VII. Mit einem am 6. März 1989 eingegangenen Schreiben beantragte der Vertreter:
a) Weiterbehandlung nach Artikel 121 EPÜ
b) Wiedereinsetzung in den vorigen Stand nach Artikel 122 EPÜ
c) Anwendung von Artikel 48 (2) a) und b) PCT
VIII. In einem vom 31. März 1989 datierten Schriftstück mit der Überschrift "Notification" (Mitteilung) bestätigte das EPA als mit der internationalen vorläufigen Prüfung beauftragte Behörde (IPEA), daß:
a) der Antrag auf internationale vorläufige Prüfung vom vom 16. Dezember 1988 gemäß Regel 92.4 PCT als nicht erfolgt gelte
b) Artikel 39 (1) PCT nicht anwendbar sei, da vor dem Ablauf von 19 Monaten seit dem Prioritätsdatum kein Vertragsstaat ausgewählt worden sei Alle Anträge auf Behebung der Mängel wurden zurückgewiesen, da Regel 82.1 a) PCT nicht anwendbar und das EPA anderweitig weder zuständig, noch befugt sei, die überschrittene Frist als eingehalten gelten zu lassen.
IX. Am 8. April 1989 legte der Vertreter Beschwerde gegen die Mitteilung vom 31. März 1989 ein und beantragte:
a) die Zulassung der Beschwerde
b) die Zulassung des Antrags auf internationale vorläufige Prüfung mit Datum vom 16. Dezember 1988
c) in deren Folge die Zulassung der Auswahlerklärung hinsichtlich Japans und Australiens
X. Eine Beschwerdegebühr wurde am 8. April 1989 entrichtet.
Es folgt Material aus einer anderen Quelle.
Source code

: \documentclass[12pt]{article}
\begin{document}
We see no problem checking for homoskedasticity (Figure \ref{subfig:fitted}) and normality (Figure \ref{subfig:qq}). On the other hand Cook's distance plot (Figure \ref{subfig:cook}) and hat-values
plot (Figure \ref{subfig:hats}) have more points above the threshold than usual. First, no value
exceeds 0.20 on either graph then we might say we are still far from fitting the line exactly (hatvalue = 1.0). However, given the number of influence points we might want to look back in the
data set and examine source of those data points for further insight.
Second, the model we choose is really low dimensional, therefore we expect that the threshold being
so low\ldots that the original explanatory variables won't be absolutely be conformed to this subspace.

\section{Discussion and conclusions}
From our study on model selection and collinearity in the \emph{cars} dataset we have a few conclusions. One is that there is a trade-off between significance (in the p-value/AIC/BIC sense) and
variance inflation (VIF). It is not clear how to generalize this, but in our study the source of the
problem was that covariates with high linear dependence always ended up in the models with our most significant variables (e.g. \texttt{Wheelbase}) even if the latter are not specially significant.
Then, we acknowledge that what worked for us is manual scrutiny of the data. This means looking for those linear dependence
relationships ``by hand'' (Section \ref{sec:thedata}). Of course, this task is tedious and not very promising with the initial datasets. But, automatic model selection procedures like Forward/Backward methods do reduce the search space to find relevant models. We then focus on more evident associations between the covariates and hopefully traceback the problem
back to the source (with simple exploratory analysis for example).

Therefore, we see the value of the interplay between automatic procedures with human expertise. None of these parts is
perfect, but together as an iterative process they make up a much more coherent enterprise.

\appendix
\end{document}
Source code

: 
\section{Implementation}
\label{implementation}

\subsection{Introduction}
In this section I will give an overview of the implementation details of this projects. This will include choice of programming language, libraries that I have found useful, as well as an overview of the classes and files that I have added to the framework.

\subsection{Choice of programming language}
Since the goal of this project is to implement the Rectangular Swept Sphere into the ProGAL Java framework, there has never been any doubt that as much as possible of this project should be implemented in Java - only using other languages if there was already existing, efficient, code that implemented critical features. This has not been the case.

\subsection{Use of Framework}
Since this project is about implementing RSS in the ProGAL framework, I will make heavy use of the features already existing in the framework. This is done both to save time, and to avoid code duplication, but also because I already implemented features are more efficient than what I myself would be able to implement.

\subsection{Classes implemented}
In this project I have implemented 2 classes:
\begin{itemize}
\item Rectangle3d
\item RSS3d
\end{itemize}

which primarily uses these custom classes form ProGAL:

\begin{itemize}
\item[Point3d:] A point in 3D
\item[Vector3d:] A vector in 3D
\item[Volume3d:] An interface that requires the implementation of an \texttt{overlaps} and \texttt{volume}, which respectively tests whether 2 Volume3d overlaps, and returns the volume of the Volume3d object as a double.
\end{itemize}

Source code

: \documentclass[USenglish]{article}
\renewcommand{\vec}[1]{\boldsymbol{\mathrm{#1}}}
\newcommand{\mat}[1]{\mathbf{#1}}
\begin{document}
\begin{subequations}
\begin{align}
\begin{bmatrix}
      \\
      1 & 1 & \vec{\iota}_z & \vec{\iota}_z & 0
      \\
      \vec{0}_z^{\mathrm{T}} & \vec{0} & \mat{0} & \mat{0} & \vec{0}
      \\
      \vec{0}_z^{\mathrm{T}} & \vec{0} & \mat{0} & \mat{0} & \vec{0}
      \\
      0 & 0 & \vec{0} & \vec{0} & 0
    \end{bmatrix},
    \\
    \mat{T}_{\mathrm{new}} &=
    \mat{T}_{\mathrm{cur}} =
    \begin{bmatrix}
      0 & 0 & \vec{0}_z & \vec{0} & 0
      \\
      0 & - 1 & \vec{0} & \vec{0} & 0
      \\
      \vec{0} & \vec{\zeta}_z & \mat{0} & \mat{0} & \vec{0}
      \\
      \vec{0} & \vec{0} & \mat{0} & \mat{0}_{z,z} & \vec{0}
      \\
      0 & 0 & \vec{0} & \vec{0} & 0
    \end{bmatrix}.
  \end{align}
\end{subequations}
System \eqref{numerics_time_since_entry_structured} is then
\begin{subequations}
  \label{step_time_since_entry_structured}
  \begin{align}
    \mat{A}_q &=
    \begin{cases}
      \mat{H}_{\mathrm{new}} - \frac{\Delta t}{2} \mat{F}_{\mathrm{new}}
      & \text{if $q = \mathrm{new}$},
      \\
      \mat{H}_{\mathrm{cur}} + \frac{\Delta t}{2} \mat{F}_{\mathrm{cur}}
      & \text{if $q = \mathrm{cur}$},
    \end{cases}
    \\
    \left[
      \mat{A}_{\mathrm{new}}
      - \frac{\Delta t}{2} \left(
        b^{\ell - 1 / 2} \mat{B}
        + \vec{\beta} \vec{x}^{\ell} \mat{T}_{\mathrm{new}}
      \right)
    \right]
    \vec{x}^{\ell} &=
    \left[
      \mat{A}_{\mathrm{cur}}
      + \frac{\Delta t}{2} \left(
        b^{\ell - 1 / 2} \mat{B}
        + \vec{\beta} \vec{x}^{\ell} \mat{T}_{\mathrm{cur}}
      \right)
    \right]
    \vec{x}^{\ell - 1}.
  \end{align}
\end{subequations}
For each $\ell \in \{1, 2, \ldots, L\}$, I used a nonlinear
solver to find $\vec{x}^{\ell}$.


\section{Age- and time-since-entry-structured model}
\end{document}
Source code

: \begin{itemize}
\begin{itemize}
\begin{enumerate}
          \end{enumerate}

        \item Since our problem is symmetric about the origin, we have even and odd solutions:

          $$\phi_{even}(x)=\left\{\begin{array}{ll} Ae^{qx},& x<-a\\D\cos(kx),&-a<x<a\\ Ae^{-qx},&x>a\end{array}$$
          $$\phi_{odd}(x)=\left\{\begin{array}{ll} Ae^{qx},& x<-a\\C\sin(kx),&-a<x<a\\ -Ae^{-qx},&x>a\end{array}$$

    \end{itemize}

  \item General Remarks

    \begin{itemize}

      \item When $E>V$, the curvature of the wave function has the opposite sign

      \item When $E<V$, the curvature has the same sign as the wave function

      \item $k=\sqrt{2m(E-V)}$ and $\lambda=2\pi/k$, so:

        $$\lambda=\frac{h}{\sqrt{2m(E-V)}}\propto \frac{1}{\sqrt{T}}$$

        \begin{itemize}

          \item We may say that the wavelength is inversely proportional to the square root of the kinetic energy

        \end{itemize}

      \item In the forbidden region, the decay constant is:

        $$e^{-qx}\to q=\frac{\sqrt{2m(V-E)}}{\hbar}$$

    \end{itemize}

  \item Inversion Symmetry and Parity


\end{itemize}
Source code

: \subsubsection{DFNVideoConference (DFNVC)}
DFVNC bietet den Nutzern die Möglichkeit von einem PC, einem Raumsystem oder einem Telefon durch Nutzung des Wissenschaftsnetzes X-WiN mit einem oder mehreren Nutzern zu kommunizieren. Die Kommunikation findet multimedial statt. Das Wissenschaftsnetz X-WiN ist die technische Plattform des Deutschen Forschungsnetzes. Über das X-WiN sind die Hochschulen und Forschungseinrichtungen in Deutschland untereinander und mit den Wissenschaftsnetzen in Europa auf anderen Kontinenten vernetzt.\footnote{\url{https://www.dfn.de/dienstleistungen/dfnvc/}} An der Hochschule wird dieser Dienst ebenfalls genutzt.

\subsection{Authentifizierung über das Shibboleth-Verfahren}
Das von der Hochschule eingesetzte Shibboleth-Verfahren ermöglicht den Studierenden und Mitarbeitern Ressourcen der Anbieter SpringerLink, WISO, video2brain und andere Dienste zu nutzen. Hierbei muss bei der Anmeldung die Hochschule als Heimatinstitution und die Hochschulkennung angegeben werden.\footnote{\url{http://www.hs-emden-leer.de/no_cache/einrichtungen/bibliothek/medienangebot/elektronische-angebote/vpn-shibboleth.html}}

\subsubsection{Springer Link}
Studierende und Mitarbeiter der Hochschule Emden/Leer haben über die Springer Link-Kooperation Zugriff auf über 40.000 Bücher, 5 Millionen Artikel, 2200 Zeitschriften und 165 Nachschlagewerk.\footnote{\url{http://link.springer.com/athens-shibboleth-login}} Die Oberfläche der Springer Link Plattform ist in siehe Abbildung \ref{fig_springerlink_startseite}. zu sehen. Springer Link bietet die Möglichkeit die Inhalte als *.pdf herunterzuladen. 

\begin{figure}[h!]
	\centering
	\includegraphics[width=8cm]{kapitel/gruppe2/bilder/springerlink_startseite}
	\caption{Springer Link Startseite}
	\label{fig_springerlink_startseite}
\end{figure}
XI. In der Begründung seiner Beschwerdeschrift brachte der bevollmächtigte Vertreter
a) hinsichtlich der Zulässigkeit der Beschwerde vor, daß:
- die Mitteilung effektiv eine Entscheidung sei, durch die Beschwerdeführerin beschwert sei und von der Eingangsstelle (Receiving Section) (sic) im Namen des EPA als der mit der internationalen vorläufigen Prüfung beauftragten Behörde getroffen worden sei
- die Beschwerde auch aus Gründen der allgemeinen Billigkeit zulässig sei, da ohne einen solchen Rechtsbehelf keinerlei Möglichkeit bestünde, selbst eine eindeutig fehlerhafte Entscheidung der Formalprüfungsstelle des als ISA oder IPEA tätigen EPA zu überprüfen
b) und führte in der Sache Argumente an, die er bereits in einem vom 28. Februar 1989 datierten und am 6. März 1989 eingegangenen Schreiben vorgebracht hatte; er beantragte erneut die Weiterbehandlung (Artikel 121 EPÜ) und die Wiedereinsetzung in den vorigen Stand (Artikel 122 EPÜ). Er beantragte eine mündliche Verhandlung für den Fall, daß die Kammer nicht bereit sei, die Beschwerde zuzulassen. Eine solche Verhandlung wurde angesetzt.
XII. Vor der mündlichen Verhandlung wurde die Anmelderin aufgefordert, sich zu der Frage zu äußern, ob die Beschwerdekammern des Europäischen Patentamts in der internationalen Phase einer PCT-Anmeldung für eine Entscheidung zuständig seien, die in einer solchen Sache vom Europäischen Patentamt als IPEA getroffen wurde.
XIII. Mit Schreiben vom 15. Juni 1989 brachte der Vertreter vor, daß in Ermangelung eines Beschwerdeverfahrens im PCT die Bestimmungen des EPÜ (Artikel 106, Artikel 150 (2), Artikel 150 (3), Artikel 125) dahingehend ausgelegt werden sollten, daß die Zuständigkeit der Beschwerdekammern gegeben sei.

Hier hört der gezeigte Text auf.